'''
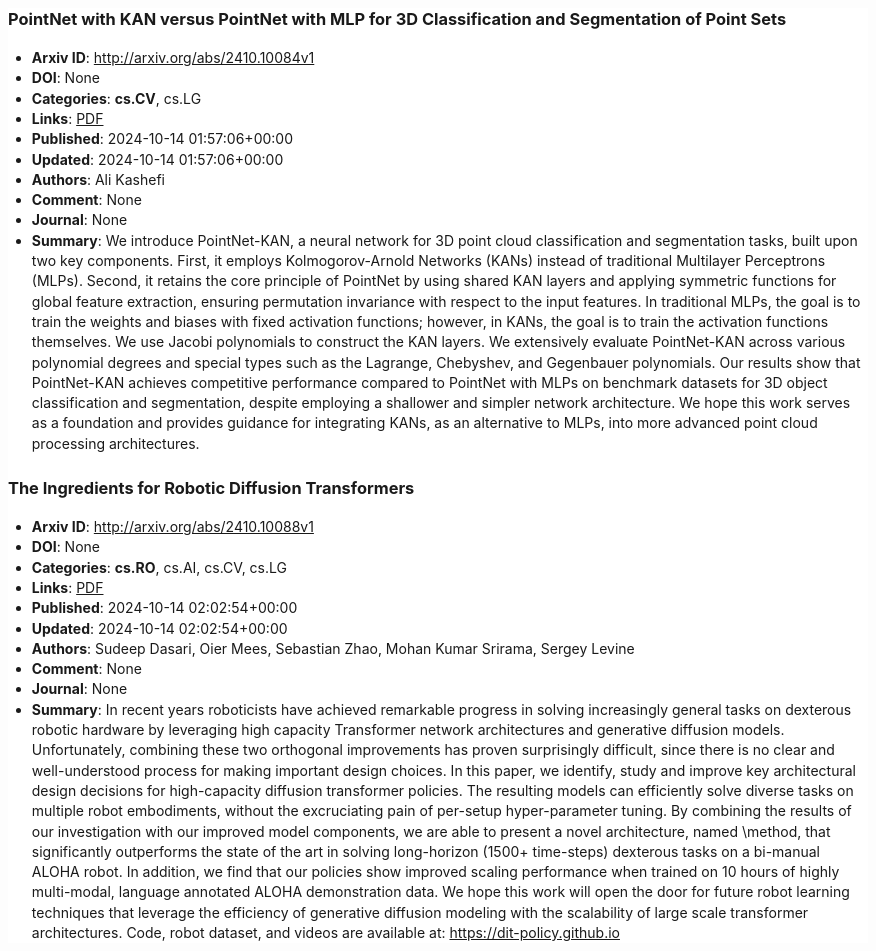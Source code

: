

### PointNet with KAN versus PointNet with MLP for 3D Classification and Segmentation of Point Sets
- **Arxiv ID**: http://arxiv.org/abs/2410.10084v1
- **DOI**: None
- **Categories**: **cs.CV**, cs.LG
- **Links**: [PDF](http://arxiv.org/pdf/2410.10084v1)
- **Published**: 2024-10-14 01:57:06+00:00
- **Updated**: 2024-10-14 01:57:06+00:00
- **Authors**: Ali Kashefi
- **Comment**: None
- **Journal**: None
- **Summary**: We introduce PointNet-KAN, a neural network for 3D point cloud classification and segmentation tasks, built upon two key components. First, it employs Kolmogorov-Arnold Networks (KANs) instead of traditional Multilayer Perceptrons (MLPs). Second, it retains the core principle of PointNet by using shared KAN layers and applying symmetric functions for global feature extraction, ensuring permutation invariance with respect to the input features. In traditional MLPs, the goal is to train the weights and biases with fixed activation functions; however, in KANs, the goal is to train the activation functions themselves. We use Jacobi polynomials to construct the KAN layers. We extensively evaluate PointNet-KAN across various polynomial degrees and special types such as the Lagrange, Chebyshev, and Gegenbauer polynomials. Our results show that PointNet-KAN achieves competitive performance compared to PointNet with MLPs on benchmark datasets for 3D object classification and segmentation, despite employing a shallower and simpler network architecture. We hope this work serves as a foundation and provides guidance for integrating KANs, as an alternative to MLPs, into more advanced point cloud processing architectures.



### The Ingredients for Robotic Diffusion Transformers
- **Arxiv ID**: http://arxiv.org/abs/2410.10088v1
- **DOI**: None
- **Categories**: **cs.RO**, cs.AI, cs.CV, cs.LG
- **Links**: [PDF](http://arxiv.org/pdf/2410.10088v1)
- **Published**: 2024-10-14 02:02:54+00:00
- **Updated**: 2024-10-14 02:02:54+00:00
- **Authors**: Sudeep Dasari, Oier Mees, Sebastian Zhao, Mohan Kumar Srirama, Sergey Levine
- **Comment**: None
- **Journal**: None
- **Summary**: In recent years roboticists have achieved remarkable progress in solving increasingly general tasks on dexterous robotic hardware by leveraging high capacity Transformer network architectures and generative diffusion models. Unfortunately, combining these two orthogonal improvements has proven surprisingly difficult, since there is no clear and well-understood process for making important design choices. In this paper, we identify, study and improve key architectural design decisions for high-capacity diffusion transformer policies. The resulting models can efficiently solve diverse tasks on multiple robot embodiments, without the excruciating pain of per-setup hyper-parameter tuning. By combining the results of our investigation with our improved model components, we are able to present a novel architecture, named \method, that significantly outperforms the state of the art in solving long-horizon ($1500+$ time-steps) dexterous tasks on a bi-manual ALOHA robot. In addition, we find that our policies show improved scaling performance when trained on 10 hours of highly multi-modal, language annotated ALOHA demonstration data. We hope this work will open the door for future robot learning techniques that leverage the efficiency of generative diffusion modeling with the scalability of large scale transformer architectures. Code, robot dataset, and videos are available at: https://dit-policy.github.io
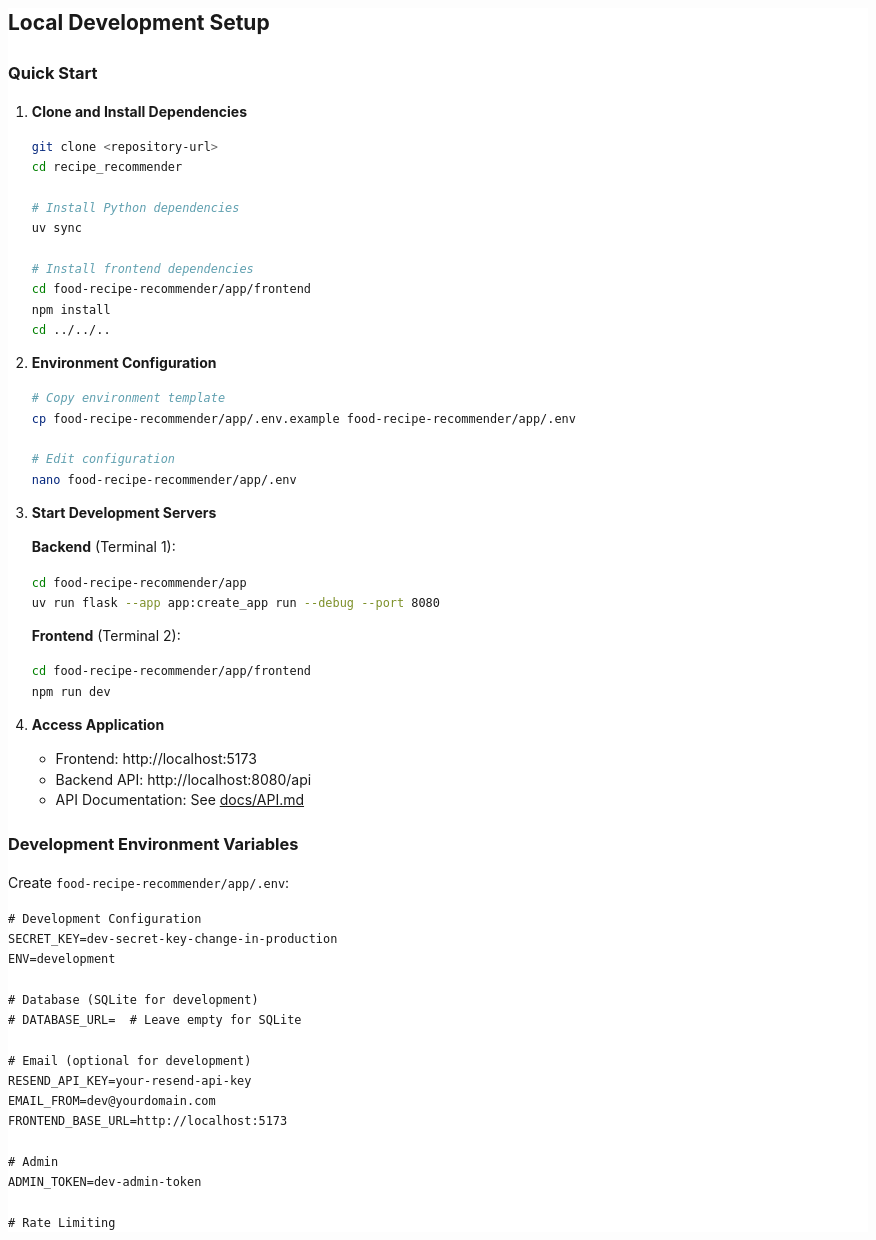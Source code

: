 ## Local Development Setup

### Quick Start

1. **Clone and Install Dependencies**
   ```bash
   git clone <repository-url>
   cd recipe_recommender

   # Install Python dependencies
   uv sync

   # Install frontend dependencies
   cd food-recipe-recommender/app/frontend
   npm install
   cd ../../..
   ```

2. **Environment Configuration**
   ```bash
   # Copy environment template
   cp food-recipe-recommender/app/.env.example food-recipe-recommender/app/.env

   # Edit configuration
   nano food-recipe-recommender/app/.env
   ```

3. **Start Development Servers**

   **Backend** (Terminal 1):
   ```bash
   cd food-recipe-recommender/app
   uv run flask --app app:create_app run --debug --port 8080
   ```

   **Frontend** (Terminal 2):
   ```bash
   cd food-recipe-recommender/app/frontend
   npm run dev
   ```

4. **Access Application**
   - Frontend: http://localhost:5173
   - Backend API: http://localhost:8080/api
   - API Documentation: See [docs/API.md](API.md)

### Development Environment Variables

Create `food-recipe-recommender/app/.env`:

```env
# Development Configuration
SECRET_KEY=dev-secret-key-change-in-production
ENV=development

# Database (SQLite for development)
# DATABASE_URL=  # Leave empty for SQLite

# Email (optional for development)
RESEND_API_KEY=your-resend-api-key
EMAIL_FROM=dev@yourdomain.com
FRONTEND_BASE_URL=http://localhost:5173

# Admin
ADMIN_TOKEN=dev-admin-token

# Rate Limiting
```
'''
'''
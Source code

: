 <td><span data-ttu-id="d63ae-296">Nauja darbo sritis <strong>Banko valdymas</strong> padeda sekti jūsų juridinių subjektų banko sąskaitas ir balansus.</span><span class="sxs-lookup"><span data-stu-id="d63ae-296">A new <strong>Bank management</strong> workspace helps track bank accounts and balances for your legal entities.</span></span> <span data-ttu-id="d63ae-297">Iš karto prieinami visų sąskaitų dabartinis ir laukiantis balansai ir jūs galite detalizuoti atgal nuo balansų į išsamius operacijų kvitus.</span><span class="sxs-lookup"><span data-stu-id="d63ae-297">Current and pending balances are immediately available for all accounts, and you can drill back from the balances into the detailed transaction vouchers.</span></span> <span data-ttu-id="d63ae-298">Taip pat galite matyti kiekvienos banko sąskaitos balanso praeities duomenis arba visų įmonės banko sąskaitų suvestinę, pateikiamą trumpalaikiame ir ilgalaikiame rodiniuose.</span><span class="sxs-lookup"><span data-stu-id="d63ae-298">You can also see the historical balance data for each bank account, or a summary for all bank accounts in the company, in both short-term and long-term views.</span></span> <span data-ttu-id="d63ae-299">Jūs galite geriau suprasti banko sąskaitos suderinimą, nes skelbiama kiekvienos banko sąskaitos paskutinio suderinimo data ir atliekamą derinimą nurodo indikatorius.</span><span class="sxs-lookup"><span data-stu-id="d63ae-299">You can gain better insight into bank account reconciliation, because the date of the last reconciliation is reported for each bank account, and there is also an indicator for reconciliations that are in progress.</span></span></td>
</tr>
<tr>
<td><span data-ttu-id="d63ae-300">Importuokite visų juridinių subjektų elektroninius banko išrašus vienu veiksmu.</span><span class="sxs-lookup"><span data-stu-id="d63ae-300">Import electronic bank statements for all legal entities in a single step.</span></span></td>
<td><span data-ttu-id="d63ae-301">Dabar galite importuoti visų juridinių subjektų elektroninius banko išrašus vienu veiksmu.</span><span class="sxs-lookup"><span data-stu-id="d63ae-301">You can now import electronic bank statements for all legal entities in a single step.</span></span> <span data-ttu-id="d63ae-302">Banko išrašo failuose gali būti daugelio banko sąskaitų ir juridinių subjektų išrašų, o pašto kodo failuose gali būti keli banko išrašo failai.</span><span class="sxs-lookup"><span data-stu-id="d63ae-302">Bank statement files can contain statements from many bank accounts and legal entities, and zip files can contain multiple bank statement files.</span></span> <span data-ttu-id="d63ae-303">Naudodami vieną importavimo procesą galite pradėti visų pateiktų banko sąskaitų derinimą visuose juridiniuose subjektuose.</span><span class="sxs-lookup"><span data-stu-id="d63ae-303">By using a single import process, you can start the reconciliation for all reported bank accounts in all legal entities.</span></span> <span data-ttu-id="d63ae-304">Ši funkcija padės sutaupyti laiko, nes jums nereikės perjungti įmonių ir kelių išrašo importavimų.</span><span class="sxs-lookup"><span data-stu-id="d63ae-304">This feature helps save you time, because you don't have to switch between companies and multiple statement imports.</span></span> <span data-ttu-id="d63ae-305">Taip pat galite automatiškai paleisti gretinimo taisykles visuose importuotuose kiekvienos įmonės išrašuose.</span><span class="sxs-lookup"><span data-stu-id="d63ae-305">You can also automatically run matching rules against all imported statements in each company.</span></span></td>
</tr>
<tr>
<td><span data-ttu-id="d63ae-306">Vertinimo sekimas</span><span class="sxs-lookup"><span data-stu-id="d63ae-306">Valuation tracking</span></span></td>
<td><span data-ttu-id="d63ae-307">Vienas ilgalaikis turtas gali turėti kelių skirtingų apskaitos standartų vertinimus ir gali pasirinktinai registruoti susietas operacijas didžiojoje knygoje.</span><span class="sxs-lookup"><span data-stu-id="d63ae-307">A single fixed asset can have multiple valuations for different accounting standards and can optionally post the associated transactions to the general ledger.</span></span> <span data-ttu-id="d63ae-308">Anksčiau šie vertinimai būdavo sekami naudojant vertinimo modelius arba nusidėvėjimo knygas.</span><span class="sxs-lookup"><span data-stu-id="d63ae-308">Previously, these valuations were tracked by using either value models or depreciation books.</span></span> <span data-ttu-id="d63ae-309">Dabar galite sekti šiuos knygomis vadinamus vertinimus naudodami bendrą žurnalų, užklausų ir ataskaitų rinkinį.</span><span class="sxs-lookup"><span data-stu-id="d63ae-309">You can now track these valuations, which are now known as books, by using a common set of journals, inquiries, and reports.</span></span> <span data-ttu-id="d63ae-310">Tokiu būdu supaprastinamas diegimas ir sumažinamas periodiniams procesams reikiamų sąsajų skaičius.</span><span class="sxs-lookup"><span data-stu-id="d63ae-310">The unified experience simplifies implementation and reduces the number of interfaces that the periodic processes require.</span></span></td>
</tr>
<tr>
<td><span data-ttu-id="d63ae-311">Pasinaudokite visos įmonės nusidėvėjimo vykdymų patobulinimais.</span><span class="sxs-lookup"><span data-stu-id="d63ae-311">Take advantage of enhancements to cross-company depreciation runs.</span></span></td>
'''
**Task objective:**
Each line that includes the string "Authors" should be copied from the data.

**Finished exercise:**
- **Authors**: Ali Kashefi
- **Authors**: Sudeep Dasari, Oier Mees, Sebastian Zhao, Mohan Kumar Srirama, Sergey Levine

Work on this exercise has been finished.